▶ [What is being asked]: Copy each line of the material in which the word "number" appears.

▶ [Provided data]:
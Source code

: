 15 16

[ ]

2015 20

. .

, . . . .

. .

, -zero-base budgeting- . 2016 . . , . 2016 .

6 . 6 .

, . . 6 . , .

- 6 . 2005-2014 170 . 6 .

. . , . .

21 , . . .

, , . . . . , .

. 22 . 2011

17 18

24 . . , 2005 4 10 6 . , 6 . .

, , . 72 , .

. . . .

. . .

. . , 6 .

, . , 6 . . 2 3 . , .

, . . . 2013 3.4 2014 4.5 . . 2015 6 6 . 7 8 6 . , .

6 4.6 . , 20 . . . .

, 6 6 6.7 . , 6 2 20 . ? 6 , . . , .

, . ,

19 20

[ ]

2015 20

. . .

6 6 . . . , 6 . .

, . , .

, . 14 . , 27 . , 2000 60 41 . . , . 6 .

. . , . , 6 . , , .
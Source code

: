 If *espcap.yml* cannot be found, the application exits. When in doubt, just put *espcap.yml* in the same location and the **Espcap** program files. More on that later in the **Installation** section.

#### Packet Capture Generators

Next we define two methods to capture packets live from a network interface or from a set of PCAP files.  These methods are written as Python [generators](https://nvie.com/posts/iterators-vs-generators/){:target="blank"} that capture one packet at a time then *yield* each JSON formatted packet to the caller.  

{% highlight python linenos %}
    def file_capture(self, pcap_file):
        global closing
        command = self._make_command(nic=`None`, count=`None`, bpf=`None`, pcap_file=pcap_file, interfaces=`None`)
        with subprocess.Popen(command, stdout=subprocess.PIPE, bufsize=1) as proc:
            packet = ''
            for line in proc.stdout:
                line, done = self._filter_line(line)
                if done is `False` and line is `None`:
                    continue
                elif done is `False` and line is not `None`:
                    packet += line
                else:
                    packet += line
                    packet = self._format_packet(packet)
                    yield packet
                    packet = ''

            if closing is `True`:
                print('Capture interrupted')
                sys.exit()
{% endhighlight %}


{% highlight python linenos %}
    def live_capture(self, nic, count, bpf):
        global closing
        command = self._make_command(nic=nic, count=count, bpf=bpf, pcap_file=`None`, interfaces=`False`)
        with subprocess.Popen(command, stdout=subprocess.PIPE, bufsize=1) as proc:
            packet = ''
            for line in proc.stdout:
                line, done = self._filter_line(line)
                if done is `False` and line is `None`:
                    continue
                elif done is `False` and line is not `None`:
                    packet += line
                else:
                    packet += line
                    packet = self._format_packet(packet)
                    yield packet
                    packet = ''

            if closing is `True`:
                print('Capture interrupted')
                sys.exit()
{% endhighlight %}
==
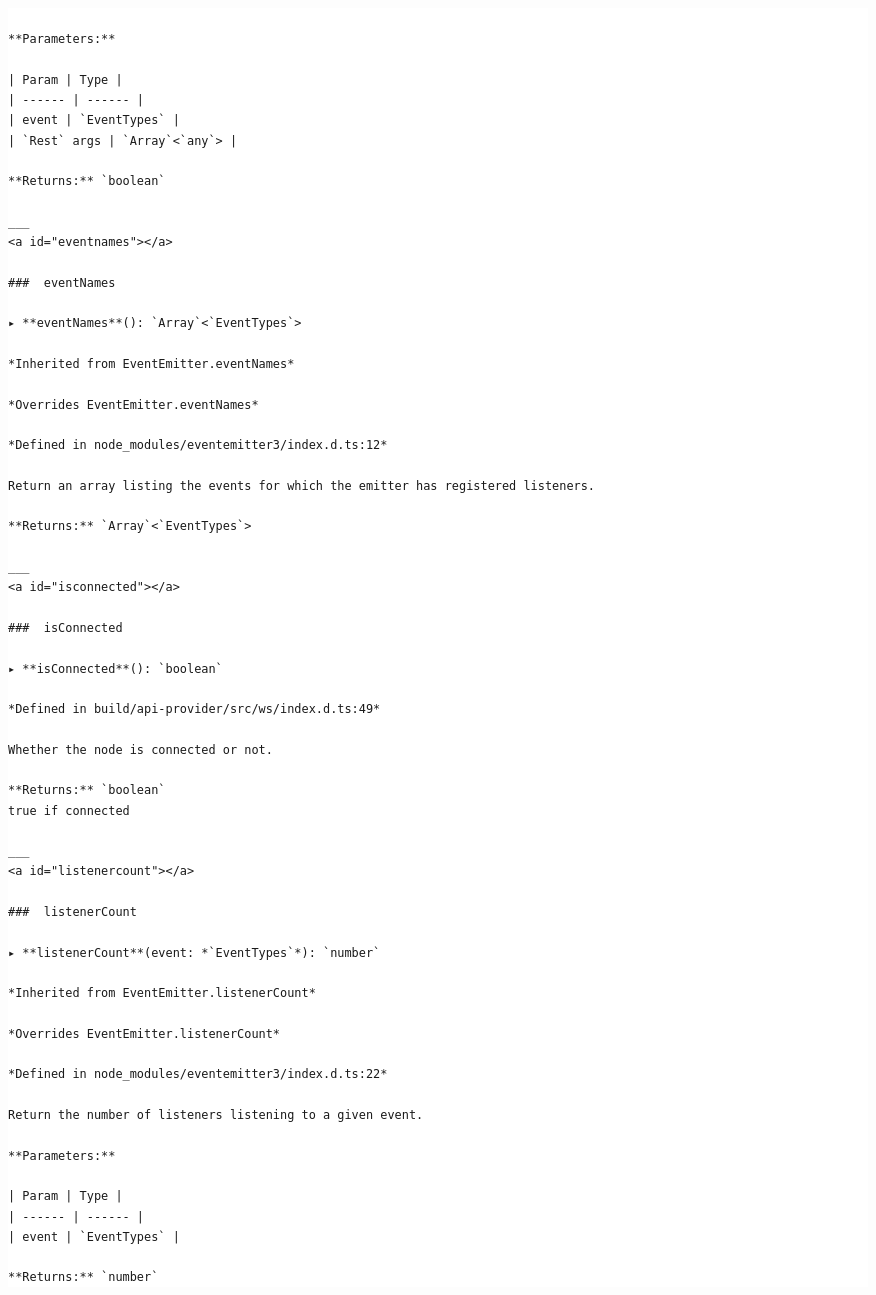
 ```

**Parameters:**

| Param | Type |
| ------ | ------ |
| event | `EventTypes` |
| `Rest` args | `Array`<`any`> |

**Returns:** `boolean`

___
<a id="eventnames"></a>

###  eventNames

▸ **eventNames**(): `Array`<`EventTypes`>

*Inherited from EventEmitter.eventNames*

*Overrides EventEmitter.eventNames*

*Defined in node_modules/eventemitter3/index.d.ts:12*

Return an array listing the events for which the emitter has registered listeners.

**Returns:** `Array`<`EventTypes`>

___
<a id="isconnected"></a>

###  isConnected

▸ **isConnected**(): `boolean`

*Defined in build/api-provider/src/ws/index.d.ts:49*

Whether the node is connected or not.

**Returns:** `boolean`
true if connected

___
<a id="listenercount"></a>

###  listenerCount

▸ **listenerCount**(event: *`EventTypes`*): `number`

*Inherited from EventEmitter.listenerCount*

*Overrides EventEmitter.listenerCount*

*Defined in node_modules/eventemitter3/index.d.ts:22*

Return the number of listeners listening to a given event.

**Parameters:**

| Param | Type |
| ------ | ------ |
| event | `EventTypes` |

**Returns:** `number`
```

▶ [Finished exercise]:
▸ **listenerCount**(event: *`EventTypes`*): `number`
Return the number of listeners listening to a given event.
**Returns:** `number`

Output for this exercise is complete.